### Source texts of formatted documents
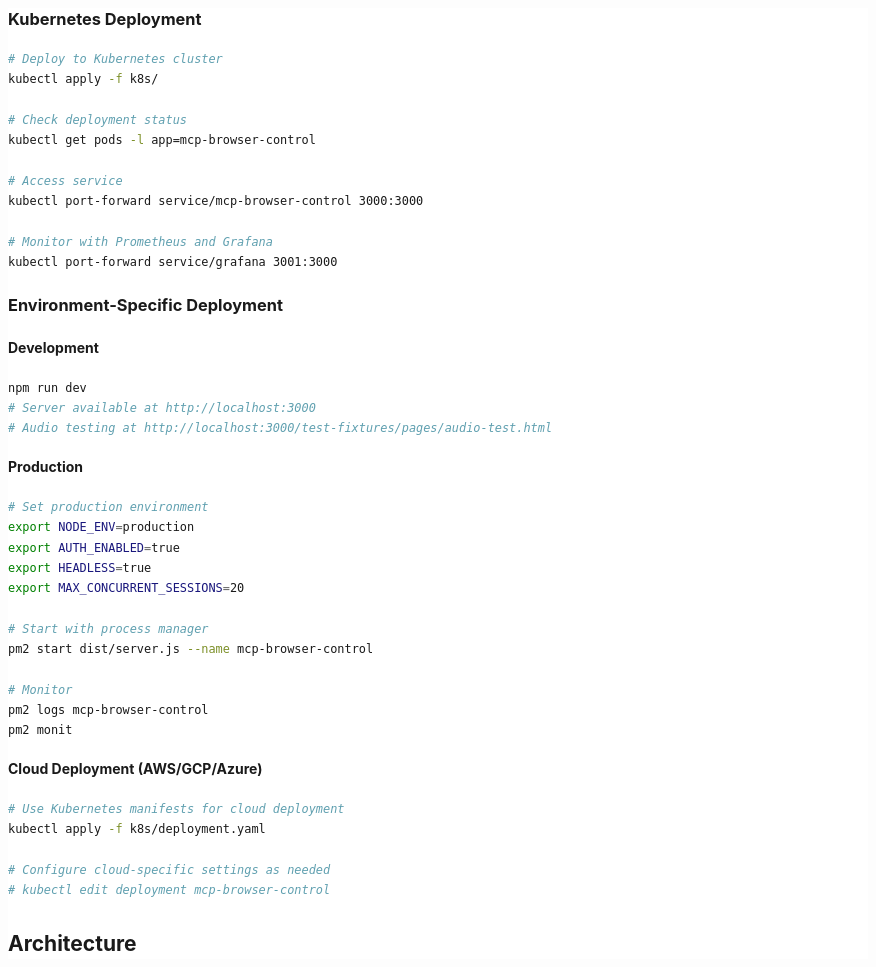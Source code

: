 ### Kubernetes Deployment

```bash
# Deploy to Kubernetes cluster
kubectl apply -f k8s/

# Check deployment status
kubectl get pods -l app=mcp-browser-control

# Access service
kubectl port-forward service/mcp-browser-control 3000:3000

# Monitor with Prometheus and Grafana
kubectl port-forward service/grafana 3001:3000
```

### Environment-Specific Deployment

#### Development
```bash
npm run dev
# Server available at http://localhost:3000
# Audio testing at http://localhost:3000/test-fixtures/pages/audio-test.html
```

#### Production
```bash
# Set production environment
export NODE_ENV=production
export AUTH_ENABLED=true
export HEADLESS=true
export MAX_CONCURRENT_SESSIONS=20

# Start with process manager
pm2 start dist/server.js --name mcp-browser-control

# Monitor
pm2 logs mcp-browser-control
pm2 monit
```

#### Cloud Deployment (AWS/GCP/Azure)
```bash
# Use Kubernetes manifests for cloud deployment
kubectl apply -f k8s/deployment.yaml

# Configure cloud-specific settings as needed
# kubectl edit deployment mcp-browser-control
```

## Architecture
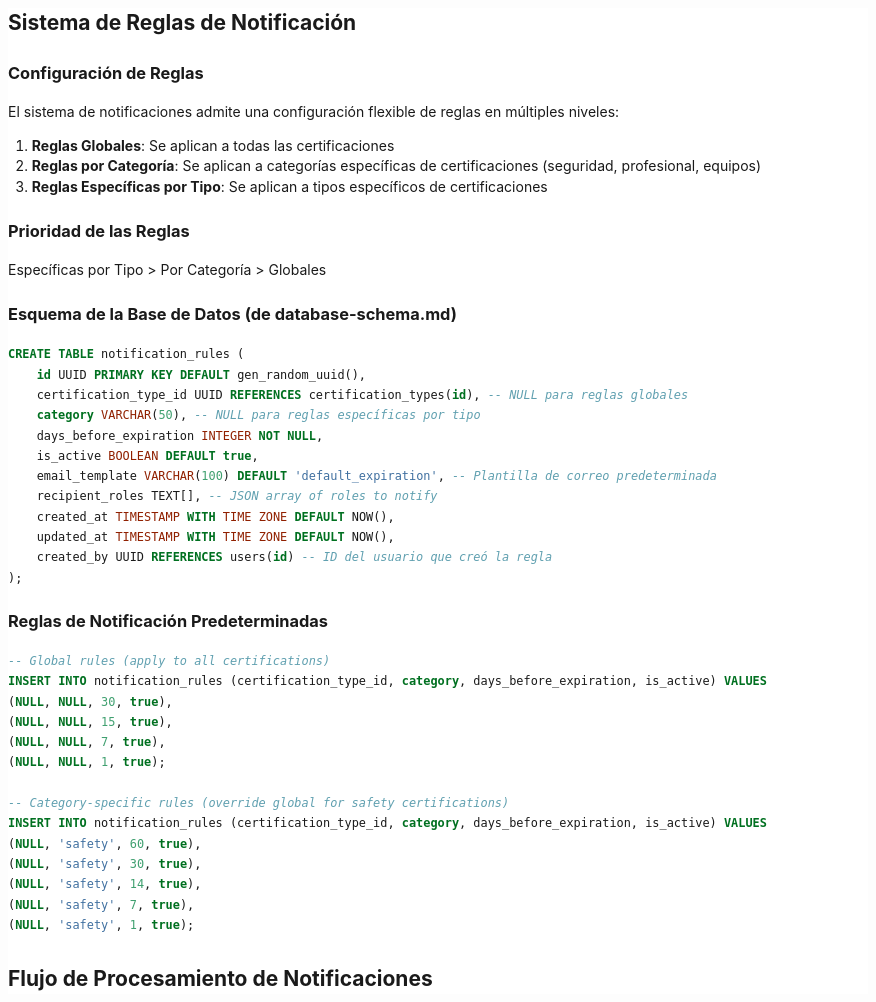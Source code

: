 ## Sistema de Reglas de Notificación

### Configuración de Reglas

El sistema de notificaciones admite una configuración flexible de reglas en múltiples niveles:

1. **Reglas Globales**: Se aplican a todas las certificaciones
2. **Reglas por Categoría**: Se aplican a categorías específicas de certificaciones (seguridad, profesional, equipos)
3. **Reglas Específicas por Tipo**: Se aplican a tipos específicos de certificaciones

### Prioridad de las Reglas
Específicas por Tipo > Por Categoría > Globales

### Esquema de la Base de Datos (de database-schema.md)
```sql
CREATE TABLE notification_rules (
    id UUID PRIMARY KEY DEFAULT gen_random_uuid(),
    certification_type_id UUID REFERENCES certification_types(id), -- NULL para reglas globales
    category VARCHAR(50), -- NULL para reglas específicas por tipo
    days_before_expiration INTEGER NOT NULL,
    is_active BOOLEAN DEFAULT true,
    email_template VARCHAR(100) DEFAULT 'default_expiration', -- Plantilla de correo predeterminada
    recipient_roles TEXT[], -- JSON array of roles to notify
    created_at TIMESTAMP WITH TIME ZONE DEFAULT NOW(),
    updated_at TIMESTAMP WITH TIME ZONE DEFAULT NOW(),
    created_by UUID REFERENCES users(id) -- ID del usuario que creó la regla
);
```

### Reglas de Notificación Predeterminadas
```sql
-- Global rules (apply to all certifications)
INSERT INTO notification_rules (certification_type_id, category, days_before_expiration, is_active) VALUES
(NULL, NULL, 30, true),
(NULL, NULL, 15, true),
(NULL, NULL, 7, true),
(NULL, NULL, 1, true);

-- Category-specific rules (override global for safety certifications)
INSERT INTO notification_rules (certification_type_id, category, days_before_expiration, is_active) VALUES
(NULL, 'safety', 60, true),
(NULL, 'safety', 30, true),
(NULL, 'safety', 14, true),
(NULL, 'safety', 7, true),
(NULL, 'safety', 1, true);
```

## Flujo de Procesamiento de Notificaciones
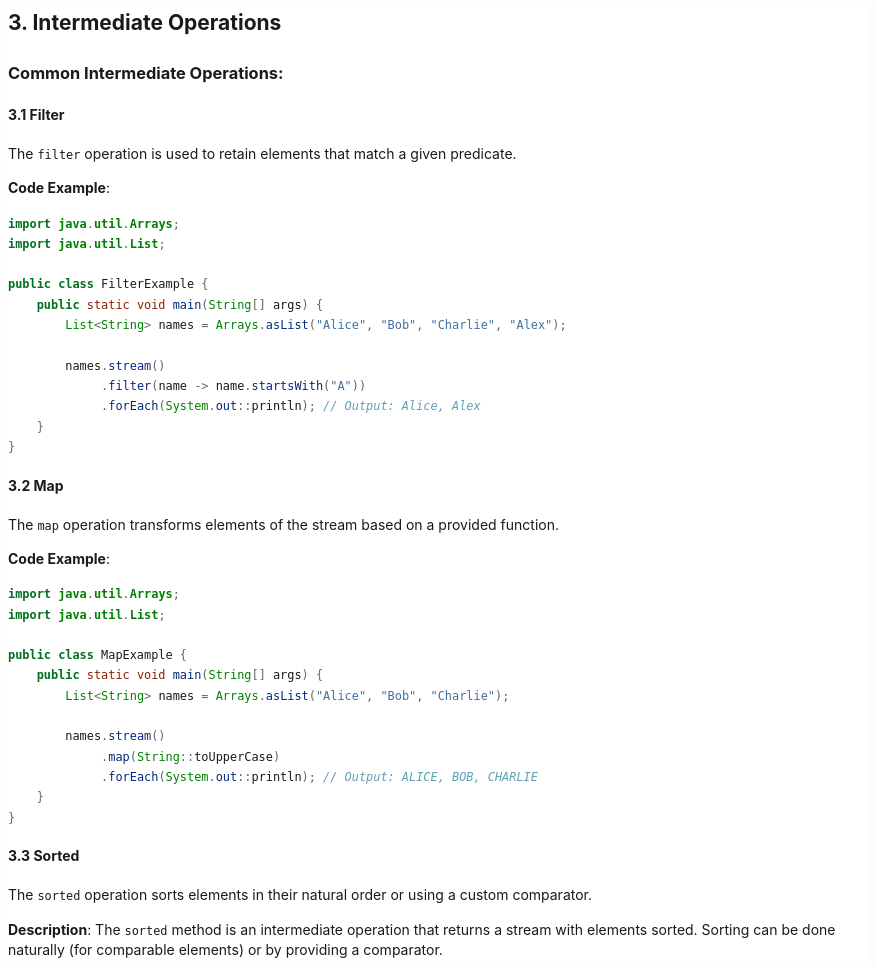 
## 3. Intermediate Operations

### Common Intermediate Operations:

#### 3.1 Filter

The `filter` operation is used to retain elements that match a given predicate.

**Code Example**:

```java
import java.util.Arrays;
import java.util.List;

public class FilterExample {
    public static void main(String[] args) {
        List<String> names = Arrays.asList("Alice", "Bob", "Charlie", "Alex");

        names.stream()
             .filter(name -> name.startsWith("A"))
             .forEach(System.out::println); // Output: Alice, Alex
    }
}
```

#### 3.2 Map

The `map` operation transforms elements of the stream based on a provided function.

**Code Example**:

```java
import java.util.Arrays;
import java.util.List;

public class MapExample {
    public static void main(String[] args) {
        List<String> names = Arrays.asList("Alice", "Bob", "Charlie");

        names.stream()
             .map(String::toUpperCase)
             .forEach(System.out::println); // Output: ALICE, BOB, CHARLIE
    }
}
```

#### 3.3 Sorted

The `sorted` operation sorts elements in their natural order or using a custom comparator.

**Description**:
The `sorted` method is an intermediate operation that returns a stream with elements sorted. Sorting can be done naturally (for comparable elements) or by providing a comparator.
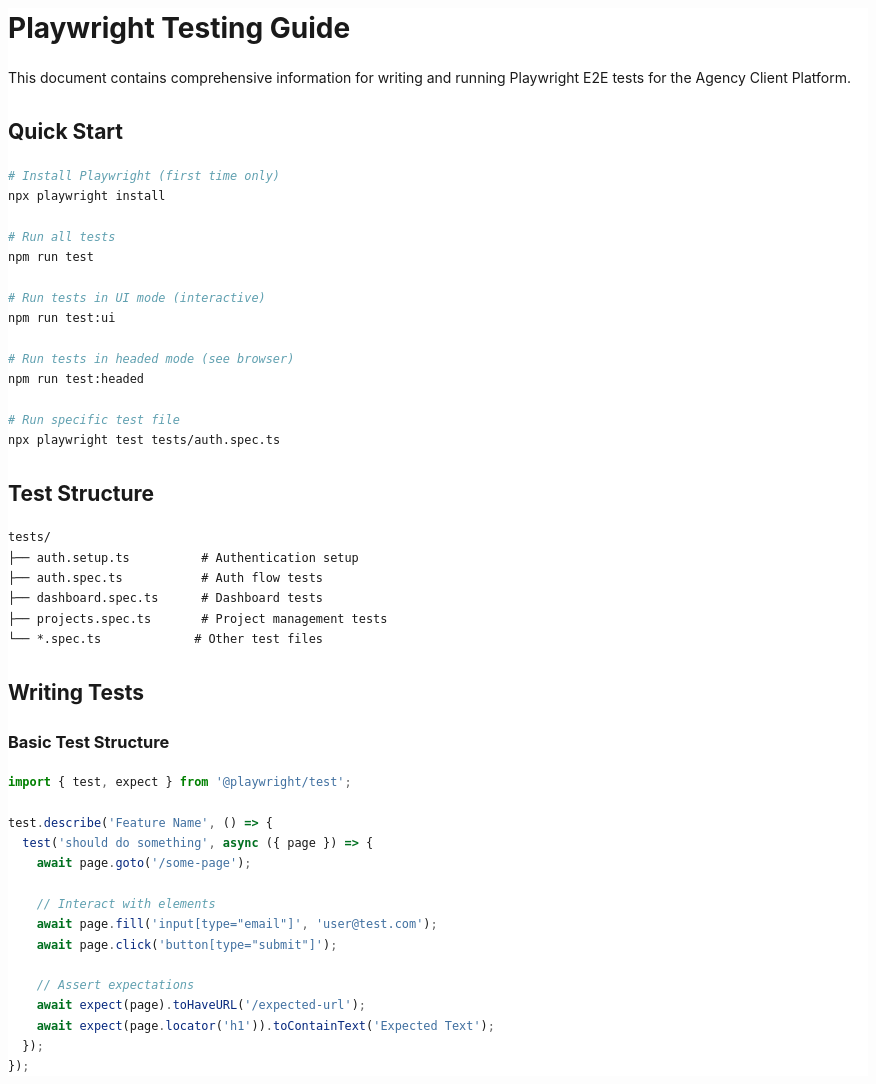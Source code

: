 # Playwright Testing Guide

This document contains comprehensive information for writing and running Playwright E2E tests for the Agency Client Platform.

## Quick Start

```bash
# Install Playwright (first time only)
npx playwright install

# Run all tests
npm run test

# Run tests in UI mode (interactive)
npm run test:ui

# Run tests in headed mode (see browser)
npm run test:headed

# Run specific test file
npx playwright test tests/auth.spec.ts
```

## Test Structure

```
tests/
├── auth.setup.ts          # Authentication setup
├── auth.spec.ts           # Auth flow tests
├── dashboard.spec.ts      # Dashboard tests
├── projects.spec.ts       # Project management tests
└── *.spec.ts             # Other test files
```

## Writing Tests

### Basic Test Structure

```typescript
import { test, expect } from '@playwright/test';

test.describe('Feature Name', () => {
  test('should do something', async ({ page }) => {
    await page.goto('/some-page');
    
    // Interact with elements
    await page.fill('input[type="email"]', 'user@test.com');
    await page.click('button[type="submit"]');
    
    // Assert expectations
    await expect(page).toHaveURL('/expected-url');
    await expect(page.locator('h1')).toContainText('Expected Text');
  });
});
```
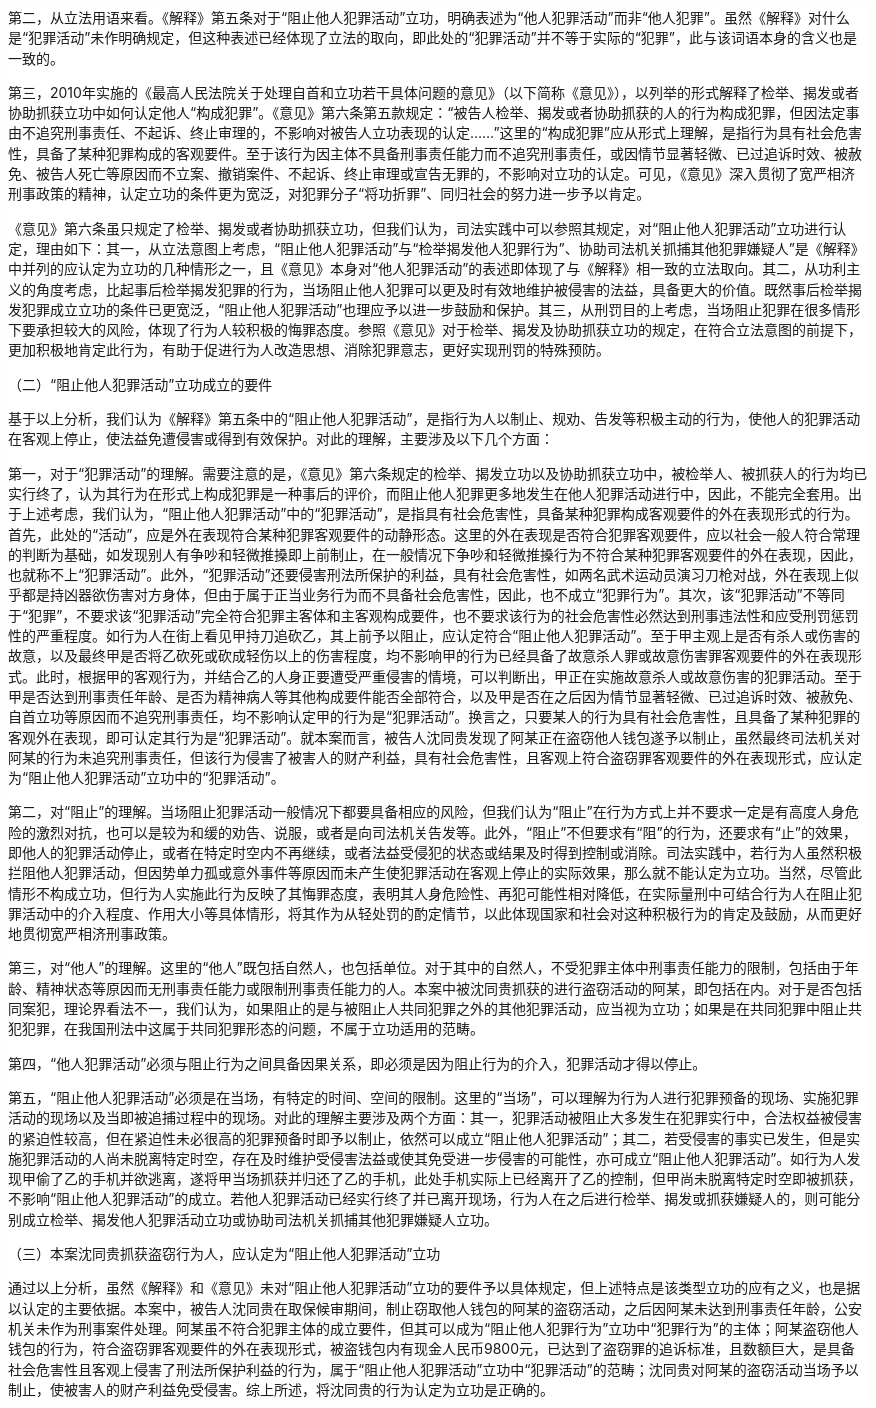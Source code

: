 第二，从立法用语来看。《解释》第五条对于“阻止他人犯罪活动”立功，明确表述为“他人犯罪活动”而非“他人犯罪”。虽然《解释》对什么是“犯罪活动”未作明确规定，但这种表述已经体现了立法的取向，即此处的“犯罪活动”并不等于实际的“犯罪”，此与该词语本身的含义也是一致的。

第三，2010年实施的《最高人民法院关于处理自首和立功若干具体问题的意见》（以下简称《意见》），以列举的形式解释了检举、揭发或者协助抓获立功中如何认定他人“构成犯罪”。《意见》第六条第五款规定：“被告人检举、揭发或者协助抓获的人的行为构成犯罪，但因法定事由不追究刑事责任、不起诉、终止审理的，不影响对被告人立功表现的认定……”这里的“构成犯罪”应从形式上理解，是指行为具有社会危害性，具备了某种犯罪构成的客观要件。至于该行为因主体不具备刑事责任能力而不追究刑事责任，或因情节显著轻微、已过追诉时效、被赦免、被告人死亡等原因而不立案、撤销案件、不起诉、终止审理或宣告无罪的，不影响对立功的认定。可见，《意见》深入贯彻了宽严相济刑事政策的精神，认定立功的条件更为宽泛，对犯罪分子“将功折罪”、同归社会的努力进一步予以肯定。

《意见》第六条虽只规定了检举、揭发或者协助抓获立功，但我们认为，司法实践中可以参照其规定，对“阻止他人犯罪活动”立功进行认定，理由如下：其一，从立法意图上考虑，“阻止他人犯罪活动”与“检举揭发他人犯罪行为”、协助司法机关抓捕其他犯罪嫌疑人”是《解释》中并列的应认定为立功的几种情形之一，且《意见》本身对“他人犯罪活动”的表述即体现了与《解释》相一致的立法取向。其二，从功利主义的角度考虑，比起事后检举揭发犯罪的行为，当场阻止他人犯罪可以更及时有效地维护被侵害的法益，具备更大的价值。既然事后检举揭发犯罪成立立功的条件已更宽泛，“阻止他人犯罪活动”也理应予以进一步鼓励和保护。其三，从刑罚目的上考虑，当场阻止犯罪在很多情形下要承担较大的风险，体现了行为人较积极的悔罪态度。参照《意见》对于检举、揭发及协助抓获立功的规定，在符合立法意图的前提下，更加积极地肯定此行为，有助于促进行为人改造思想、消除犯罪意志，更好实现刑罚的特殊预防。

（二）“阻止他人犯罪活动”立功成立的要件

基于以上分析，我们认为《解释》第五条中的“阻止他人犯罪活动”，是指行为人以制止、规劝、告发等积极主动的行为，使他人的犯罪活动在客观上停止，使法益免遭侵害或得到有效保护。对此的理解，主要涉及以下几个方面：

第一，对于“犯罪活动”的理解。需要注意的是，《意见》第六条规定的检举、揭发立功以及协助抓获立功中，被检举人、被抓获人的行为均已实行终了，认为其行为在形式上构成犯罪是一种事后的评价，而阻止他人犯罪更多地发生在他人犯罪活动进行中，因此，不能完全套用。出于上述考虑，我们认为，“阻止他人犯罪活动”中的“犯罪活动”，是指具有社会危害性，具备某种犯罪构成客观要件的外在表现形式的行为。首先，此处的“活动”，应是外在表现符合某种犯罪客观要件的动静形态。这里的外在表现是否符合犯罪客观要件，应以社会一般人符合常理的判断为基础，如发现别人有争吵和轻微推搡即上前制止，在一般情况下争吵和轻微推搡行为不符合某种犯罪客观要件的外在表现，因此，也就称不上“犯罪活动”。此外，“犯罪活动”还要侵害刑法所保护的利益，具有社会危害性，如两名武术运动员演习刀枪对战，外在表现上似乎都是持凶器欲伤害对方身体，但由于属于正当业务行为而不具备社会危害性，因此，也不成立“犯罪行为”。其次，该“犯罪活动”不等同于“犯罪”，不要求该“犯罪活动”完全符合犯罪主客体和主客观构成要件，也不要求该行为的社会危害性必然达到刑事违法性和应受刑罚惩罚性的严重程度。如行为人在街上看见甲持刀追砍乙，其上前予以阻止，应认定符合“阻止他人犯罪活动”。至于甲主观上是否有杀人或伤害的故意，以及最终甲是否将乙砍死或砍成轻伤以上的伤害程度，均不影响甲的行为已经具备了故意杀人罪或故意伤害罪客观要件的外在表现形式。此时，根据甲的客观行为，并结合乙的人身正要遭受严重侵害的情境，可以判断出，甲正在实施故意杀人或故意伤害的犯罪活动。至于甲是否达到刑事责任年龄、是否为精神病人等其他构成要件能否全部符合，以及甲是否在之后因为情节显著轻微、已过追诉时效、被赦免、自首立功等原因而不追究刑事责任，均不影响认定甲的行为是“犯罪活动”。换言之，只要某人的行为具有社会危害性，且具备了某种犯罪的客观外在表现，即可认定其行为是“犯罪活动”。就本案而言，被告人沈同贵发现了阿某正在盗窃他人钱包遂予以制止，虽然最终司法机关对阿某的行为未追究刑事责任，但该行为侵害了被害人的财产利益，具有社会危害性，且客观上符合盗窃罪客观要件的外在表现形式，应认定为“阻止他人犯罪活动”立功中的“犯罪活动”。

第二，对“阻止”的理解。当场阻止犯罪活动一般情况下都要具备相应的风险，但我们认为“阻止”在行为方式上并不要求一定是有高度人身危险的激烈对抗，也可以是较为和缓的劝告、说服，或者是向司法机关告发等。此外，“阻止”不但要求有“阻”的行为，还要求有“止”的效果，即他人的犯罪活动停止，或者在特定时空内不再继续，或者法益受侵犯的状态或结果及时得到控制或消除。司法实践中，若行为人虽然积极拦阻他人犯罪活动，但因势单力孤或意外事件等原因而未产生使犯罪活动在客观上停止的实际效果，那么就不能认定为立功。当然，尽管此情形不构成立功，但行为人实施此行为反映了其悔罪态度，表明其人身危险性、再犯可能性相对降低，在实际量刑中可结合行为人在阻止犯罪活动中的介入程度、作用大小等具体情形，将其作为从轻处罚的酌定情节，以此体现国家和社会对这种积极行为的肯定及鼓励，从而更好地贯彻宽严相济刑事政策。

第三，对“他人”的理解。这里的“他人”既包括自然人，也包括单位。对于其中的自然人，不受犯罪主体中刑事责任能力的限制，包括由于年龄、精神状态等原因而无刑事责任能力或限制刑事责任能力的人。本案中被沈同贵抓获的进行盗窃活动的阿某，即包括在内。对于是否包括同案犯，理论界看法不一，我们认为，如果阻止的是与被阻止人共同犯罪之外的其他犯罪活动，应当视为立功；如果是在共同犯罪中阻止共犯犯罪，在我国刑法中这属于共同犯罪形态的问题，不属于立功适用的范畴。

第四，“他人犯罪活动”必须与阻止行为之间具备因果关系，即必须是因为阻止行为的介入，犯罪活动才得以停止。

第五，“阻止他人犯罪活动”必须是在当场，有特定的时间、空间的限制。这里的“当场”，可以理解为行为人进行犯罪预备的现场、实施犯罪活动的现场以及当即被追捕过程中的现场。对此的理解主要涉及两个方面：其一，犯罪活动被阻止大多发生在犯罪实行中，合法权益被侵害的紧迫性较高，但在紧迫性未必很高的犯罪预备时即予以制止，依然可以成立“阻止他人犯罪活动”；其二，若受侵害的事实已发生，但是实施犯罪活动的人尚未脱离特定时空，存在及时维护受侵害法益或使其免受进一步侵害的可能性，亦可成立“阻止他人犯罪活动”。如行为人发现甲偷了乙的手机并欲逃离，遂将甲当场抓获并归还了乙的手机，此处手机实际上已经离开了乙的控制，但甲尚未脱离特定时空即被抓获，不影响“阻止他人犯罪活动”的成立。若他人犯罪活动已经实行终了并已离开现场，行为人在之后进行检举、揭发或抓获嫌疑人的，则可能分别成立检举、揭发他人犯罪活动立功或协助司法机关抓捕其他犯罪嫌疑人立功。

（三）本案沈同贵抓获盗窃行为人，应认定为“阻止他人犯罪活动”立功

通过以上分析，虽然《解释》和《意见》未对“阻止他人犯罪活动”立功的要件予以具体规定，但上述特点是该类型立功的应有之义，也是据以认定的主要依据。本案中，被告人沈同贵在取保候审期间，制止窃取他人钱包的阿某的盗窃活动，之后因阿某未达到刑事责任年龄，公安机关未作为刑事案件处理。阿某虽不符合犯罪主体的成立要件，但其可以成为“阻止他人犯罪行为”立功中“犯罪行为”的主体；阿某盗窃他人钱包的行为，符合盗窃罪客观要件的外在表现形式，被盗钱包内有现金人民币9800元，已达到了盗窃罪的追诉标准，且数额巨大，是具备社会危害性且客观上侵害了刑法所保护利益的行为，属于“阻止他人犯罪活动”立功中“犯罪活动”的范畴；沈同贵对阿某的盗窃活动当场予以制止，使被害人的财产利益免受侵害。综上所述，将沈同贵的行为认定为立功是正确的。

### TASK DIRECTIONS
In the lines above, find the word "stream" and copy each line that contains it.

### YOUR RESPONSE
        names.stream()
The `map` operation transforms elements of the stream based on a provided function.
        names.stream()
The `sorted` method is an intermediate operation that returns a stream with elements sorted. Sorting can be done naturally (for comparable elements) or by providing a comparator.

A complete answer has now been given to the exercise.